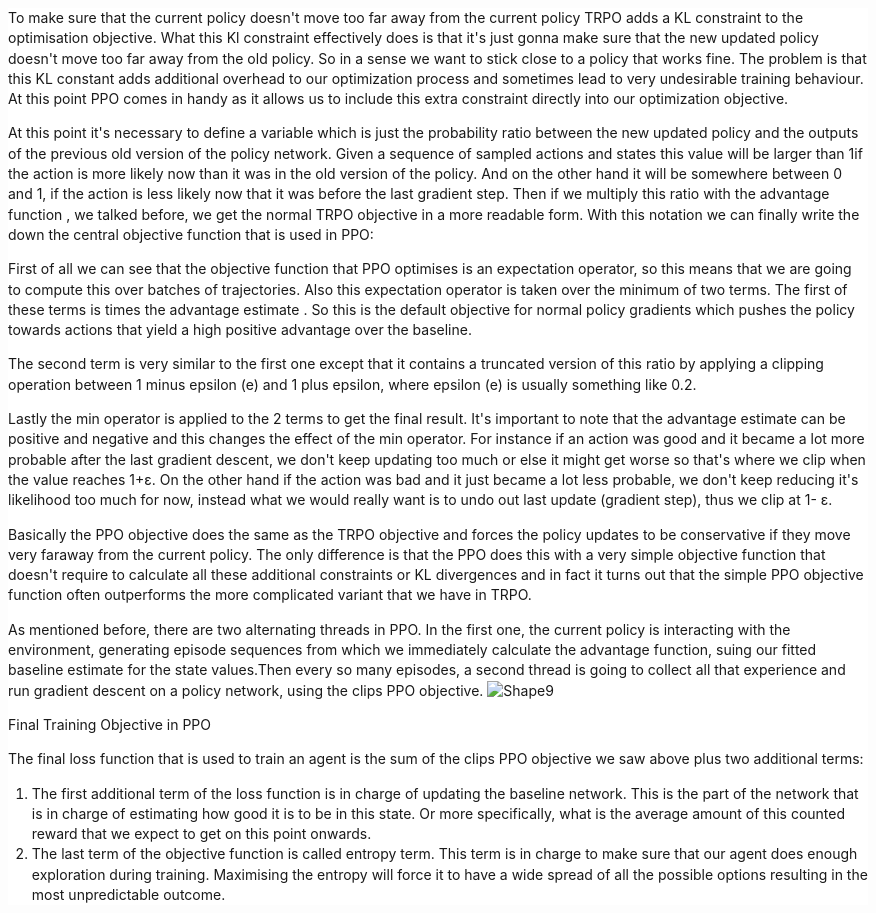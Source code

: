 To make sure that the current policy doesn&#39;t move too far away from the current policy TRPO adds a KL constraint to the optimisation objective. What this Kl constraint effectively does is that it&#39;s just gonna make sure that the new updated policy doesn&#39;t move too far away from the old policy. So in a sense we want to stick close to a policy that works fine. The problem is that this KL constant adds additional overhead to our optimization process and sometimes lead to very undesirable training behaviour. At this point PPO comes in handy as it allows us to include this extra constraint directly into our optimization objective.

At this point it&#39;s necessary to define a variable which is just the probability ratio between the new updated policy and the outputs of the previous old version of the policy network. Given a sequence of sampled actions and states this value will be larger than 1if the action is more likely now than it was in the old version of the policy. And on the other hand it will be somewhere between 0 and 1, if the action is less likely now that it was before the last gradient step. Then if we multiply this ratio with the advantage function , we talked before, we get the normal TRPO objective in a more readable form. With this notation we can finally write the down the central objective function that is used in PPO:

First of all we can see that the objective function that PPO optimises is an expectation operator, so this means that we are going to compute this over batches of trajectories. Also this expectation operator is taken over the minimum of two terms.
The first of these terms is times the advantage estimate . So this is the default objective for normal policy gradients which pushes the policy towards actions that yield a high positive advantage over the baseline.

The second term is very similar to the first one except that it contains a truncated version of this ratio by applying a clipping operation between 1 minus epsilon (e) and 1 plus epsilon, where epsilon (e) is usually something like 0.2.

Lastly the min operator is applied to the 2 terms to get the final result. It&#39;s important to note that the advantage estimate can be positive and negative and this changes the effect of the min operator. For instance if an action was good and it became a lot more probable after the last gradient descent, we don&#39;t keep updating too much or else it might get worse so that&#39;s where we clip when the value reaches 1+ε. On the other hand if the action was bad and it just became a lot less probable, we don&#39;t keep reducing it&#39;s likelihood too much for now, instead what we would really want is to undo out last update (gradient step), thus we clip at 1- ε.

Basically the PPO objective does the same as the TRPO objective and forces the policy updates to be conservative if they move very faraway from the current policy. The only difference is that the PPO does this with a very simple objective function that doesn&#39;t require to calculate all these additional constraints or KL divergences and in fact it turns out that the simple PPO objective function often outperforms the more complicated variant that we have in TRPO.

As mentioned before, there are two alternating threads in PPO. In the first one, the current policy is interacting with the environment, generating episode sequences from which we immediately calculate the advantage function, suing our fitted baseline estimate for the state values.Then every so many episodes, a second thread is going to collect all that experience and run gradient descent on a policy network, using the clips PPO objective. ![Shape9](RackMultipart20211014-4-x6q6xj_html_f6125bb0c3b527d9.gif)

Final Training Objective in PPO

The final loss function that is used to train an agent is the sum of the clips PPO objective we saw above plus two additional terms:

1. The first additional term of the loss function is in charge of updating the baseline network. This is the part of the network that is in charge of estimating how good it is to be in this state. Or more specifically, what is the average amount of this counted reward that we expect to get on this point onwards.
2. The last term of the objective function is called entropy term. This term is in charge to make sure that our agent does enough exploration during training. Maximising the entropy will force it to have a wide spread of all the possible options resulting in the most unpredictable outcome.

> **WORK INSTRUCTIONS**
Reproduce exactly the lines of the records above from the one with "Basically the PPO" to the one with "The final loss", both included, and leave out everything else.

> **RESPONSE TO THIS EXERCISE**
Basically the PPO objective does the same as the TRPO objective and forces the policy updates to be conservative if they move very faraway from the current policy. The only difference is that the PPO does this with a very simple objective function that doesn&#39;t require to calculate all these additional constraints or KL divergences and in fact it turns out that the simple PPO objective function often outperforms the more complicated variant that we have in TRPO.

As mentioned before, there are two alternating threads in PPO. In the first one, the current policy is interacting with the environment, generating episode sequences from which we immediately calculate the advantage function, suing our fitted baseline estimate for the state values.Then every so many episodes, a second thread is going to collect all that experience and run gradient descent on a policy network, using the clips PPO objective. ![Shape9](RackMultipart20211014-4-x6q6xj_html_f6125bb0c3b527d9.gif)

Final Training Objective in PPO

The final loss function that is used to train an agent is the sum of the clips PPO objective we saw above plus two additional terms:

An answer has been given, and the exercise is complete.